Rilke and the Questions You Can't Answer Yet

Grow Keep Perspective

From Letters to a Young Poet by Rainer Maria Rilke — 1929 (letters written 1902-1908)

A handwritten letter and fountain pen resting on an old wooden desk, soft window light
Photo on Unsplash

In 1902, a military school cadet named Franz Xaver Kappus sent some of his poems to Rainer Maria Rilke, along with a question that’s been asked by every uncertain 19-year-old since: was he any good, and should he keep going?

Rilke wrote back. Then he wrote back again. Over six years, he sent Kappus ten letters, and in none of them did he do what Kappus actually asked. He never gave a verdict on the poems. Rilke himself was barely older — in his mid-to-late twenties, broke, restless, working out his own relationship to writing in real time.

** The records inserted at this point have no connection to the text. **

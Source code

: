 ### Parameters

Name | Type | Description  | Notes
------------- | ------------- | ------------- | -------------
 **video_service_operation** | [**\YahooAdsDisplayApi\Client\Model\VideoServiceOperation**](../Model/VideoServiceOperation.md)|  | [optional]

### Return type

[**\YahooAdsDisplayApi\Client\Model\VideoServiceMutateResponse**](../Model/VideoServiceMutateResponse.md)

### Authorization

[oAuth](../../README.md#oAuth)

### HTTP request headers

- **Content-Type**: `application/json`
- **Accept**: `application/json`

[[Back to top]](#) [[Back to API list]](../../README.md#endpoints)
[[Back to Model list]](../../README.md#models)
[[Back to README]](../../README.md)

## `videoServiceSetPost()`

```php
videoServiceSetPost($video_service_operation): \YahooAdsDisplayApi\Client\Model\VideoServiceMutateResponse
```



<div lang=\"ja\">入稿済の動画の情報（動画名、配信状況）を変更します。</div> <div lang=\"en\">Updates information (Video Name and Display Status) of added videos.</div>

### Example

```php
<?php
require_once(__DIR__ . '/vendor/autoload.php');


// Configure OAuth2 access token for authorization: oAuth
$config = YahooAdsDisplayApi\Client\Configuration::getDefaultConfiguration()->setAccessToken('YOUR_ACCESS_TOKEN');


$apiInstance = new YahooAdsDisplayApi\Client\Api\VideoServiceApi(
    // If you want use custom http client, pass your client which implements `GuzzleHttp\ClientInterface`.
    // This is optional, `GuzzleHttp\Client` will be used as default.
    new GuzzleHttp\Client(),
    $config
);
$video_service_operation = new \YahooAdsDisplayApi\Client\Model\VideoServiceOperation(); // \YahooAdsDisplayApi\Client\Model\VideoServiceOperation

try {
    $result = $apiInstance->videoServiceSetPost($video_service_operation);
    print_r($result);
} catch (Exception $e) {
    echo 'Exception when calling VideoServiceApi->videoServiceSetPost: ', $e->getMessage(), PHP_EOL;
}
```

The letters weren’t published until after both men were dead.

What Rilke offered instead was a different way to hold the question.

“Be patient toward all that is unsolved in your heart and try to love the questions themselves… Do not seek the answers, which cannot be given to you because you would not be able to live them. And the point is to live everything. Live the questions now.” — Rainer Maria Rilke, Letters to a Young Poet (1929)

This is easy to read as poetic and hard to actually do, because most of us treat unanswered questions as a problem state — something to be resolved, closed out, moved past. A question sitting open feels like a task left undone.

Rilke is suggesting something closer to: some questions aren’t tasks. They’re conditions you live inside while other things happen. “Should I keep doing this” or “is this the right path” or “am I wasting time” — these don’t resolve through more thinking. They resolve through more living, often without you noticing the moment it happened.

The advice wasn’t to stop asking. It was to stop expecting the asking to be the thing that answers it.

You can keep working, keep choosing, keep showing up to the actual day — all while a big question sits unresolved in the background. The two aren’t in conflict. The question doesn’t need to be settled before you’re allowed to continue.

Some answers only show up after you’ve lived your way past the point where you needed them urgently.

Don’t wait for the green light. Live toward it.